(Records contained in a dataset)

━━━━━━━━━━━━━━━━

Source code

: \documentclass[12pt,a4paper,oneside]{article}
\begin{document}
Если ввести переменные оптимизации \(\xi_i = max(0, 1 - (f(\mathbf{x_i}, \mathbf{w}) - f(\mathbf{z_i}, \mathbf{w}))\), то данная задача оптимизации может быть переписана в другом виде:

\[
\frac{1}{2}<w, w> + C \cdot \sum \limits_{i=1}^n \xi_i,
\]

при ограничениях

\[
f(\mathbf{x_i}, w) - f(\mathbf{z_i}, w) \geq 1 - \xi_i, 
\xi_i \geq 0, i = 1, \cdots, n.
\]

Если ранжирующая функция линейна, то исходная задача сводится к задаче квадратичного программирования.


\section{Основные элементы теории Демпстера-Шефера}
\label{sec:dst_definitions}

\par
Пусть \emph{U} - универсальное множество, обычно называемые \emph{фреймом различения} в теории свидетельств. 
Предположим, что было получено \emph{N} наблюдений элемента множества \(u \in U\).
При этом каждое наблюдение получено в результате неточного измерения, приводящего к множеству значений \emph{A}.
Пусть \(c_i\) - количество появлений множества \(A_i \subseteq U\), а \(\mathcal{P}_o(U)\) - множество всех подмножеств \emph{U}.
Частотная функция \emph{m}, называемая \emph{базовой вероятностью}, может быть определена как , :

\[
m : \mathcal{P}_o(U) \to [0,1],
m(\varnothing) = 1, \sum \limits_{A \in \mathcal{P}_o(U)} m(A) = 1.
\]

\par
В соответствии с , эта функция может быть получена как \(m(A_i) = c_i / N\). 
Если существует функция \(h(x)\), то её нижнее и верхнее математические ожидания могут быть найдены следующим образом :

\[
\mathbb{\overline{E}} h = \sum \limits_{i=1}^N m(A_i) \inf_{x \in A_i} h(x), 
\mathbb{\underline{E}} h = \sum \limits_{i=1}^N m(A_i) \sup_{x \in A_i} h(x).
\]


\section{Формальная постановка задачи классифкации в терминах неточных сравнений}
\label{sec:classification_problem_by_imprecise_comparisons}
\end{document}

━━━━━━━━━━━━━━━━

What you will do: Could you reproduce every record exactly as written?

Exercise solution:
Source code

: \documentclass[12pt,a4paper,oneside]{article}
\begin{document}
Если ввести переменные оптимизации \(\xi_i = max(0, 1 - (f(\mathbf{x_i}, \mathbf{w}) - f(\mathbf{z_i}, \mathbf{w}))\), то данная задача оптимизации может быть переписана в другом виде:

\[
\frac{1}{2}<w, w> + C \cdot \sum \limits_{i=1}^n \xi_i,
\]

при ограничениях

\[
f(\mathbf{x_i}, w) - f(\mathbf{z_i}, w) \geq 1 - \xi_i, 
\xi_i \geq 0, i = 1, \cdots, n.
\]

Если ранжирующая функция линейна, то исходная задача сводится к задаче квадратичного программирования.


\section{Основные элементы теории Демпстера-Шефера}
\label{sec:dst_definitions}

\par
Пусть \emph{U} - универсальное множество, обычно называемые \emph{фреймом различения} в теории свидетельств. 
Предположим, что было получено \emph{N} наблюдений элемента множества \(u \in U\).
При этом каждое наблюдение получено в результате неточного измерения, приводящего к множеству значений \emph{A}.
Пусть \(c_i\) - количество появлений множества \(A_i \subseteq U\), а \(\mathcal{P}_o(U)\) - множество всех подмножеств \emph{U}.
Частотная функция \emph{m}, называемая \emph{базовой вероятностью}, может быть определена как , :

\[
m : \mathcal{P}_o(U) \to [0,1],
m(\varnothing) = 1, \sum \limits_{A \in \mathcal{P}_o(U)} m(A) = 1.
\]

\par
В соответствии с , эта функция может быть получена как \(m(A_i) = c_i / N\). 
Если существует функция \(h(x)\), то её нижнее и верхнее математические ожидания могут быть найдены следующим образом :

\[
\mathbb{\overline{E}} h = \sum \limits_{i=1}^N m(A_i) \inf_{x \in A_i} h(x), 
\mathbb{\underline{E}} h = \sum \limits_{i=1}^N m(A_i) \sup_{x \in A_i} h(x).
\]


\section{Формальная постановка задачи классифкации в терминах неточных сравнений}
\label{sec:classification_problem_by_imprecise_comparisons}
\end{document}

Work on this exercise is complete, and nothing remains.